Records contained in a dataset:
________________________
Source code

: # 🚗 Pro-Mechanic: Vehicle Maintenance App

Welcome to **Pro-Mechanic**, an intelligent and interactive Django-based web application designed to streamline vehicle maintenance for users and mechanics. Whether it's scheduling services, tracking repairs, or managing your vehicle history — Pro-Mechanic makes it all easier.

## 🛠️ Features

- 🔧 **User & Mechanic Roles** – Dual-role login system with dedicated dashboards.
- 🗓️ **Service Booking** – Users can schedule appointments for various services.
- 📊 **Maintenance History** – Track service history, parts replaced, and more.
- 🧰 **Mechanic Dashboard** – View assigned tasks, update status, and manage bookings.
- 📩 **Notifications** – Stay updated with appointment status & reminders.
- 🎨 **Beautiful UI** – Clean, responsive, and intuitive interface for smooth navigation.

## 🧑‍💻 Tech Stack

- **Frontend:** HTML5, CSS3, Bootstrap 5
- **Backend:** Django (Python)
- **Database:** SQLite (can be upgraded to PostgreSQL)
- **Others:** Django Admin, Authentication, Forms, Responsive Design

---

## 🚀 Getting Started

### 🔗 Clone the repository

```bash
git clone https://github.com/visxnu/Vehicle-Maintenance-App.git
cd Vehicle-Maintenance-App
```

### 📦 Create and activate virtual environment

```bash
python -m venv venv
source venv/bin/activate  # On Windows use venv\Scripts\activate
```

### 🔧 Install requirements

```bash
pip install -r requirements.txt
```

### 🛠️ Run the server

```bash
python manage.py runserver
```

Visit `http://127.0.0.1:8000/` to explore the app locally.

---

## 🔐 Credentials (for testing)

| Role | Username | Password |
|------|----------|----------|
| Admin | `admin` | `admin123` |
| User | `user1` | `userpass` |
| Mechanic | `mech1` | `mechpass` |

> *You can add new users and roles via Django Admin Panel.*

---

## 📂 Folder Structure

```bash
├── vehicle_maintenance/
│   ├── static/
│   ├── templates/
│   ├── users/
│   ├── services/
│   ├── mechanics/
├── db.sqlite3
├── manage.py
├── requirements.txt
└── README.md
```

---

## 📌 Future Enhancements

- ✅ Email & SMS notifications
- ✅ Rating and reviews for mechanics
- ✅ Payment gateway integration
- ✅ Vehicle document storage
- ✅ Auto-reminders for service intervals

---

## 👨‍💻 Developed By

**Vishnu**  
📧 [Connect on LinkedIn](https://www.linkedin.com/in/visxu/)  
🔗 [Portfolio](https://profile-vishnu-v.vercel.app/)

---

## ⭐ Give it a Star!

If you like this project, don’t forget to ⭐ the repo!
________________________
--- What to produce ---
Give each entry again, spelled exactly as shown.

--- Answer space ---
Source code

: # 🚗 Pro-Mechanic: Vehicle Maintenance App

Welcome to **Pro-Mechanic**, an intelligent and interactive Django-based web application designed to streamline vehicle maintenance for users and mechanics. Whether it's scheduling services, tracking repairs, or managing your vehicle history — Pro-Mechanic makes it all easier.

## 🛠️ Features

- 🔧 **User & Mechanic Roles** – Dual-role login system with dedicated dashboards.
- 🗓️ **Service Booking** – Users can schedule appointments for various services.
- 📊 **Maintenance History** – Track service history, parts replaced, and more.
- 🧰 **Mechanic Dashboard** – View assigned tasks, update status, and manage bookings.
- 📩 **Notifications** – Stay updated with appointment status & reminders.
- 🎨 **Beautiful UI** – Clean, responsive, and intuitive interface for smooth navigation.

## 🧑‍💻 Tech Stack

- **Frontend:** HTML5, CSS3, Bootstrap 5
- **Backend:** Django (Python)
- **Database:** SQLite (can be upgraded to PostgreSQL)
- **Others:** Django Admin, Authentication, Forms, Responsive Design

---

## 🚀 Getting Started

### 🔗 Clone the repository

```bash
git clone https://github.com/visxnu/Vehicle-Maintenance-App.git
cd Vehicle-Maintenance-App
```

### 📦 Create and activate virtual environment

```bash
python -m venv venv
source venv/bin/activate  # On Windows use venv\Scripts\activate
```

### 🔧 Install requirements

```bash
pip install -r requirements.txt
```

### 🛠️ Run the server

```bash
python manage.py runserver
```

Visit `http://127.0.0.1:8000/` to explore the app locally.

---

## 🔐 Credentials (for testing)

| Role | Username | Password |
|------|----------|----------|
| Admin | `admin` | `admin123` |
| User | `user1` | `userpass` |
| Mechanic | `mech1` | `mechpass` |

> *You can add new users and roles via Django Admin Panel.*

---

## 📂 Folder Structure

```bash
├── vehicle_maintenance/
│   ├── static/
│   ├── templates/
│   ├── users/
│   ├── services/
│   ├── mechanics/
├── db.sqlite3
├── manage.py
├── requirements.txt
└── README.md
```

---

## 📌 Future Enhancements

- ✅ Email & SMS notifications
- ✅ Rating and reviews for mechanics
- ✅ Payment gateway integration
- ✅ Vehicle document storage
- ✅ Auto-reminders for service intervals

---

## 👨‍💻 Developed By

**Vishnu**  
📧 [Connect on LinkedIn](https://www.linkedin.com/in/visxu/)  
🔗 [Portfolio](https://profile-vishnu-v.vercel.app/)

---

## ⭐ Give it a Star!

If you like this project, don’t forget to ⭐ the repo!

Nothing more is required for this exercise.